The CNMV warned that investing in the cryptocurrency market entails “high risk” due to a speculative component. They established that collective investment institutions will be able to have exposure to Bitcoin and other cryptocurrencies through derivatives.
In recent days, the National Securities Market Commission (CNMV) of Spain authorized funds from that country to invest in Bitcoin. However, the agency warns that this is a market that involves many risks.
A document that the CNMV published on May 7th indicates that the investments will have the approval of the agency. To this end, there must be a daily negotiation “to determine the market price from the sale and purchase operations that third parties conduct.”
As there is no underlying limitation, the Spanish regulator also made decisions on collective investment institutions (IIC). They established that the latter will be able to have exposure to Bitcoin and other cryptocurrencies through derivatives.
That will only be possible if “the settlement of the derivative does not mean delivering the cryptocurrency.” However, the text highlights that “it is only possible for these IICs to trade with professional investors.”
The Commission said that IICs may not invest in funds that “do not include an embedded derivative.” In that way, they refer to traded commodity exchanges (ETC), a variation of ETFs that replicate the behavior of a commodity. Likewise, they mention traded note exchanges (ETNs), which offer another form of investment similar to that of a listed fund, but assuming the additional risk of the issuer.
The CNMV Considers that Investing in Bitcoin Entails High Risk
Despite authorizing investments in cryptocurrencies, the CNMV warns that investments in that market are “highly risky.” They argue that the prices of crypto assets have a “high speculative component.”
On the one hand, they note that the key investor information (DFI) document should mention exposure to cryptocurrencies. On the other hand, they warn about the “risks that this may involve, including specific risks to their price formation.”

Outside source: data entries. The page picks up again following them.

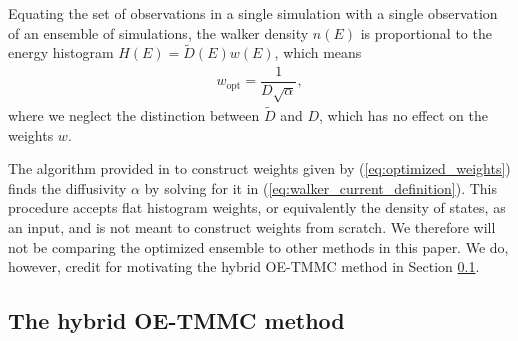 \documentclass[11pt]{article}
\renewcommand{\t}{\text} %
\newcommand{\f}[2]{\dfrac{#1}{#2}} %
\newcommand{\p}[1]{\left(#1\right)} %
\begin{document}
Equating the set of observations in a single simulation with a single
observation of an ensemble of simulations, the walker density $n\p{E}$
is proportional to the energy histogram $H\p{E}=\tilde D\p{E}w\p{E}$,
which means
\begin{align}
  w_{\t{opt}}=\f1{D\sqrt{\alpha}},
  \label{eq:optimized_weights}
\end{align}
where we neglect the distinction between $\tilde D$ and $D$, which has
no effect on the weights $w$.

The algorithm provided in \cite{optimized_ensemble} to construct
weights given by (\ref{eq:optimized_weights}) finds the diffusivity
$\alpha$ by solving for it in
(\ref{eq:walker_current_definition}). This procedure accepts flat
histogram weights, or equivalently the density of states, as an input,
and is not meant to construct weights from scratch. We therefore will
not be comparing the optimized ensemble to other methods in this
paper. We do, however, credit \cite{optimized_ensemble} for motivating
the hybrid OE-TMMC method in Section \ref{sec:oetmmc}.

\subsection{The hybrid OE-TMMC method}
\label{sec:oetmmc}
\end{document}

There is suspicion on the part of the Spanish authorities regarding cryptocurrencies such as Bitcoin, which they have repeatedly demonstrated. At the end of January, the Bank of Spain said that Bitcoin and other cryptocurrencies present themselves as an alternative to money. However, they warned that “[cryptocurrencies] do not have the support of a central bank or another public authority.”
The financial institution stated that price changes are not “always transparent”, so it is possible to “manipulate” them. This also happens among regulators in other countries like the United States and China, whose regulators are against decentralized cryptocurrencies.
The Commission Consults Spaniards about the Advertising of Bitcoin
The National Securities Market Commission (CNMV) of Spain has announced the possible risks of investing in Bitcoin and other cryptocurrencies. Likewise, they have set their sights on the advertising of Bitcoin in the European country.
In April, the agency initiated a round of public consultations to regulate the advertising of Bitcoin and other cryptocurrencies in Spain. They directed the initiative at professionals in the sector, consumers, and investors.